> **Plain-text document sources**

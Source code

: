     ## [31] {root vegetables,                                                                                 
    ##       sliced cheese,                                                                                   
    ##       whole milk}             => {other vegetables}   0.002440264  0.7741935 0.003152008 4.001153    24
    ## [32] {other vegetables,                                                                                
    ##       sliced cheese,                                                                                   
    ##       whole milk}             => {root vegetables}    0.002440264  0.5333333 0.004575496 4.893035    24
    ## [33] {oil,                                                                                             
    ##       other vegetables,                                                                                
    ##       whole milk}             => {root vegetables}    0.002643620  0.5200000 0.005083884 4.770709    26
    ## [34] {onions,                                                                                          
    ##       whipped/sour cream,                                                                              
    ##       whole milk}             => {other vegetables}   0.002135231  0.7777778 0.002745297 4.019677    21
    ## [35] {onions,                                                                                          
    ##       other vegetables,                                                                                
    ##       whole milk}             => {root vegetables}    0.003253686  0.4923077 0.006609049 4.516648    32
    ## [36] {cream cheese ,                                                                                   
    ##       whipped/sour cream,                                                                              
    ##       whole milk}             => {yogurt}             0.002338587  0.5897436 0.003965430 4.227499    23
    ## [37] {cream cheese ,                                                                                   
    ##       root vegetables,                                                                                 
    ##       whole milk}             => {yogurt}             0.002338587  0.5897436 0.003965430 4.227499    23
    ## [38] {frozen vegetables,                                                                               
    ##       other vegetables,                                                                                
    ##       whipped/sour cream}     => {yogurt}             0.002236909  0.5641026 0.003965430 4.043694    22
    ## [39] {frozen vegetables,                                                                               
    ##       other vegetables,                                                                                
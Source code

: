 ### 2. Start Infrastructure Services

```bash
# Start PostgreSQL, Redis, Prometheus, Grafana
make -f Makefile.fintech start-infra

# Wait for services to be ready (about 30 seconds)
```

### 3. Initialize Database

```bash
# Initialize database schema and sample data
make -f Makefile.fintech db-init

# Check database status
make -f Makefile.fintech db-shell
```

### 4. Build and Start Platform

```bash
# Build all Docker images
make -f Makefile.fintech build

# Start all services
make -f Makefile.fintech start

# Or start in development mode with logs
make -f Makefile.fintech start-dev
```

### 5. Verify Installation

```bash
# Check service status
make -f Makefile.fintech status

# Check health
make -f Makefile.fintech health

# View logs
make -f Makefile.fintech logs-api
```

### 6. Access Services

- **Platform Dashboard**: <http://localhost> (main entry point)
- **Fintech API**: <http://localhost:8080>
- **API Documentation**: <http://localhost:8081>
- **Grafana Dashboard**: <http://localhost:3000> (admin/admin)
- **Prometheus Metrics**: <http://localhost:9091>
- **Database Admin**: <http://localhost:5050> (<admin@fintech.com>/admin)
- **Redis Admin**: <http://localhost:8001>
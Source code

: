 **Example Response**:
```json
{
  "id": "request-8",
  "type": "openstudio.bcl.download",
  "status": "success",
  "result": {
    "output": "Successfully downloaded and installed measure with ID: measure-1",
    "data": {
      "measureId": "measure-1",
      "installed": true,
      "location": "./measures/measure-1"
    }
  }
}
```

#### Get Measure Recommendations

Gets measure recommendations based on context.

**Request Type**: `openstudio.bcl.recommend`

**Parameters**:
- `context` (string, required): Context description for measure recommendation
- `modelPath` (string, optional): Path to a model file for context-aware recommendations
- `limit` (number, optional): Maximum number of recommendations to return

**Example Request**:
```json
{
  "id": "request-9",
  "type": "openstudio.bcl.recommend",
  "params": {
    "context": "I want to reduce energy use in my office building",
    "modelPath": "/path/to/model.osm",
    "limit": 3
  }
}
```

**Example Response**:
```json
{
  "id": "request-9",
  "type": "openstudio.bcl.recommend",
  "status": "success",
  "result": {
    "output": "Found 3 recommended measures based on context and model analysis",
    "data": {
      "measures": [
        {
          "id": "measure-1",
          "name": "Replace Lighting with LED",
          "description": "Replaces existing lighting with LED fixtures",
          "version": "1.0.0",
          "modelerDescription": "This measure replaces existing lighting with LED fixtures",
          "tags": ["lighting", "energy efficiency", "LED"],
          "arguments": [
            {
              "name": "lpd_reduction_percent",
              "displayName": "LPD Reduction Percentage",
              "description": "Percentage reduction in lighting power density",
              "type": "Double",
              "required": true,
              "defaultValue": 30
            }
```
==
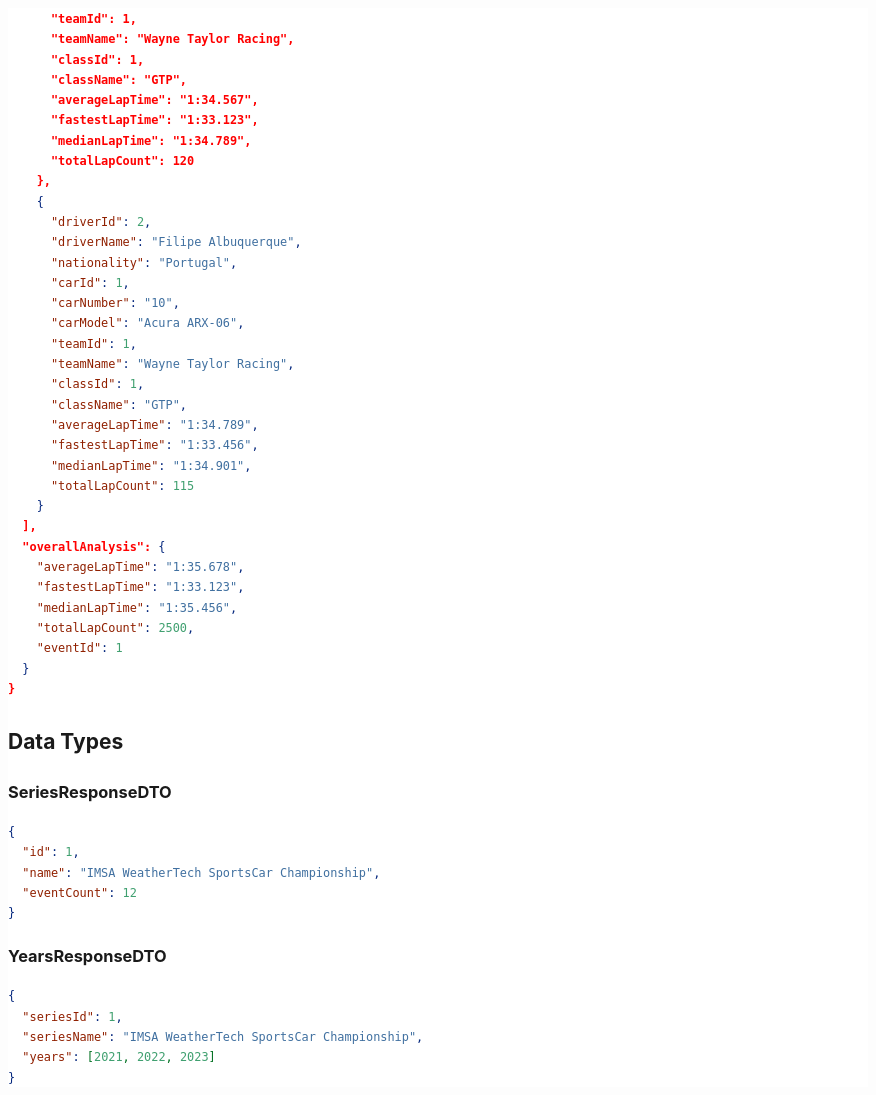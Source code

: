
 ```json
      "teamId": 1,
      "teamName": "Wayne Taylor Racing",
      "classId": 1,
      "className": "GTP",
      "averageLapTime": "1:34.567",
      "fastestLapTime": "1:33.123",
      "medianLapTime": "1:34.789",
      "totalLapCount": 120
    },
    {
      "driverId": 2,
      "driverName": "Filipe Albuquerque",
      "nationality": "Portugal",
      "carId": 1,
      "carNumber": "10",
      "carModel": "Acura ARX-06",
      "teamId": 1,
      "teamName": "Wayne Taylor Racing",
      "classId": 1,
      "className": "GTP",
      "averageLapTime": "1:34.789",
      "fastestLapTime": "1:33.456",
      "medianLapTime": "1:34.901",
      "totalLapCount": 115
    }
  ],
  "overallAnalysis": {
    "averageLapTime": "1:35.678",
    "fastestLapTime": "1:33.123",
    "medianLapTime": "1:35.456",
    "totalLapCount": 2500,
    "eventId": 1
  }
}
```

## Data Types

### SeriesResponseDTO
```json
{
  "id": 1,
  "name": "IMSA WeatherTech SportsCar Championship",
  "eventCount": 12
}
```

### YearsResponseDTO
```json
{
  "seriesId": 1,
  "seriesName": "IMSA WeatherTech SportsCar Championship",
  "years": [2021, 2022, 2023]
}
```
...
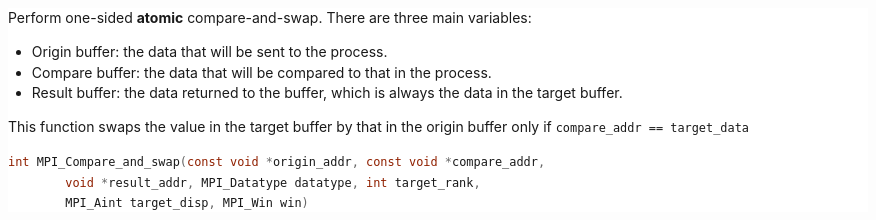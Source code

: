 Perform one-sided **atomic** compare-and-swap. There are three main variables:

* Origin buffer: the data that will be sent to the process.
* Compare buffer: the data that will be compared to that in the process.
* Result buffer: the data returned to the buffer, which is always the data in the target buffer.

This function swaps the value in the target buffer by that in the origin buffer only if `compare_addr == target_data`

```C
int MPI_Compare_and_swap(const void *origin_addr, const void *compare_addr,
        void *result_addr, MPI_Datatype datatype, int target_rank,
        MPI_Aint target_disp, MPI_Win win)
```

> **EXERCISE DIRECTIONS**
Every line above that holds the word "string" should be copied out.

> **RESPONSE FOR THIS EXERCISE**
- `context` (string, required): Context description for measure recommendation
- `modelPath` (string, optional): Path to a model file for context-aware recommendations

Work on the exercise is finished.